KRA has implemented the segmentation of top taxpayers into large taxpayers and medium taxpayers. Large Taxpayers Office and Medium Taxpayers Office are currently overseeing the efficient compliance of taxpayers allocated to them.
However, these two stations operate from Nairobi despite some of its taxpayers operating from various counties of Kenya.
These taxpayers are yet to enjoy the fruits of their newly-accorded status. It is high time the authority reviewed its administrative structures to conform to the structures created by the new Constitution and aligned its activities in line with its provisions.
A number of objectives set out under KRA’s Revenue Administration Reforms and Modernisation Programme have been implemented.
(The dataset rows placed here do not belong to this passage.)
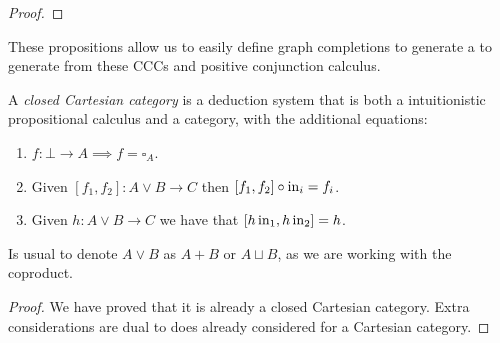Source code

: \begin{proof}



  
\end{proof}

These propositions allow us to easily define graph completions to generate a to generate from these CCCs and positive conjunction calculus.

\begin{proposition} A \emph{closed Cartesian category} is a deduction system that is both a intuitionistic propositional calculus and a category, with the additional equations:
  \begin{enumerate}
  \item $f:\bot \to A \implies f=\square_A$.
  \item Given $[f_1,f_2] : A\lor B \to C$ then $ [f_1,f_2]\circ \operatorname{in}_i  = f_i$.
  \item Given $h:A\lor B\to C$ we have that $[ h\operatorname{in}_1, h\operatorname{in}_2] = h$.
  \end{enumerate}
\end{proposition}
\begin{remark}
  Is usual to denote $A\lor B$ as $A+B$ or $A\sqcup B$, as we are working with the coproduct.
\end{remark} 
\begin{proof}
  We have proved that it is already a closed Cartesian category. Extra considerations are dual to does already considered for a Cartesian category.
\end{proof}
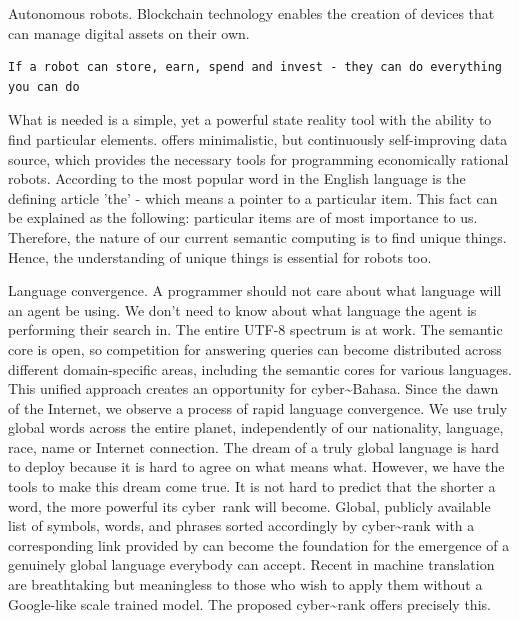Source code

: \documentclass[8pt,oneside]{amsart}
\newcommand{\linkred}[2]{\href{#1}{\color{red}{#2}}}
\newcommand{\linkgreen}[2]{\href{#1}{\color{green}{#2}}}
\begin{document}
Autonomous robots. Blockchain technology enables the creation of devices that can manage digital assets on their own.

\begin{lstlisting}
If a robot can store, earn, spend and invest - they can do everything you can do
\end{lstlisting}

What is needed is a simple, yet a powerful state reality tool with the ability to find particular elements. \linkred{https://github.com/cybercongress/cyberd}{cyberd} offers minimalistic, but continuously self-improving data source, which provides the necessary tools for programming economically rational robots. According to \linkgreen{https://github.com/first20hours/google-10000-english}{top-10,000 English words} the most popular word in the English language is the defining article 'the' - which means a pointer to a particular item. This fact can be explained as the following: particular items are of most importance to us. Therefore, the nature of our current semantic computing is to find unique things. Hence, the understanding of unique things is essential for robots too.

Language convergence. A programmer should not care about what language will an agent be using. We don't need to know about what language the agent is performing their search in. The entire UTF-8 spectrum is at work. The semantic core is open, so competition for answering queries can become distributed across different domain-specific areas, including the semantic cores for various languages. This unified approach creates an opportunity for cyber\~{}Bahasa. Since the dawn of the Internet, we observe a process of rapid language convergence. We use truly global words across the entire planet, independently of our nationality, language, race, name or Internet connection. The dream of a truly global language is hard to deploy because it is hard to agree on what means what. However, we have the tools to make this dream come true. It is not hard to predict that the shorter a word, the more powerful its cyber~rank will become. Global, publicly available list of symbols, words, and phrases sorted accordingly by cyber\~{}rank with a corresponding link provided by \linkred{https://github.com/cybercongress/cyberd}{cyberd} can become the foundation for the emergence of a genuinely global language everybody can accept. Recent \linkgreen{https://ipfs.io/ipfs/QmQUWBhDMfPKgFt3NfbxM1VU22oU8CRepUzGPBDtopwap1}{scientific advances} in machine translation are breathtaking but meaningless to those who wish to apply them without a Google-like scale trained model. The proposed cyber\~{}rank offers precisely this.
\end{document}
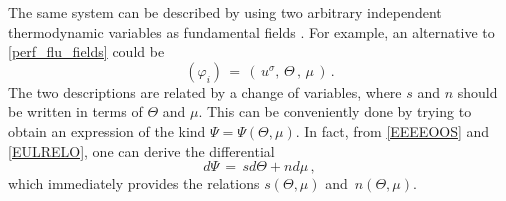 \documentclass[a4paper, amsfonts, amssymb, amsmath, reprint, twocolumn, showkeys, nofootinbib]{revtex4-2}
\begin{document}
The same system can be described by using two arbitrary  independent thermodynamic variables as fundamental fields \citep{MTW_book}. 
For example, an alternative to \eqref{perf_flu_fields} could be \citep{Kovtun2019}
\begin{equation}\label{kovtunN}
(\varphi_i) \, = \, ( \,  u^\sigma, \,  \Theta\,  ,\,  \mu\,  ) \,  .
\end{equation}
The two descriptions are related by a change of variables, where $s$ and $n$ should be written in terms of $\Theta$ and $\mu$. This can be conveniently done by trying to obtain an expression of the kind $\Psi = \Psi (\Theta,\mu)$. 
In fact, from \eqref{EEEEOOS} and \eqref{EULRELO}, one can derive the differential
\begin{equation}
\label{JonasIlBriccone}
d\Psi \, = \, s d\Theta + n d\mu \, ,
\end{equation}
which immediately provides the relations $s(\Theta,\mu)$ and~$n(\Theta,\mu)$.
\end{document}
The SIMBA 2005 system has streamlined operations within the Customs Service Department.
Similarly, the introduction of an imports valuation database cargo tracking system and an electronic document exchange platform (ORBUS) are quite commendable.
Under the Road Transport Department, we are still waiting the launch of smart card driving licences to eliminate forged licences that have led to increased road accidents caused by unqualified drivers.
Tax professionals/ advisors are also looking forward to creation of data warehouses that maintain records of tax rulings from Local committee, Tax tribunals and the Courts.
Such information will enlighten taxpayers and ensure tax advisors are up-to-date with compliance regulations.
This will minimise the number of disputes that apart from wasting precious resources, destroys the relationship between KRA and taxpayers and increases evasion.
In last year’s budget, the government promised to undertake a comprehensive review of the tax system.
This started with the abolishing of the withholding VAT regime, which was one of the elements fueling the huge refunds owed to taxpayers. In addition, the government took the radical move of drafting a VAT Bill that proposed to significantly reduce incentives being enjoyed by prospective investors.
The VAT Bill has led to an uproar from various sectors of the economy over its proposed standard-rating of essential commodities.
Food, education, energy and tourism sectors are actively lobbying against sections of the Bill. It is important that as government aims at maximising revenue collection at least possible cost, it does not do this at the expense of the socio-economic well-being of Kenyans.
During its latest Taxpayers Week event, KRA announced a drop in reported corruption cases involving its staff from nine cases in 2006 to one case in 2011. This is an indication of effectiveness of its internal controls.
However, the recent move by government to declare tax compliance as a measure of a leader’s integrity has created room for a major corruption avenue.
KRA officers are always reluctant to speed up resolution of matters delaying issuance of a Tax Compliance Certificate. It is important that as election fever spreads, KRA puts in place measures that prevent its officers from getting compromised by aspiring leaders.
Finally, with the assurance from Government, communicated during signing of new performance contracts by KRA Board members, that funding to KRA will be increased in the next financial year to facilitate its operations, we expect to see expenditure on effective outreach programmes.
Mr Okumu is a Senior Tax Analyst – PKF Kenya.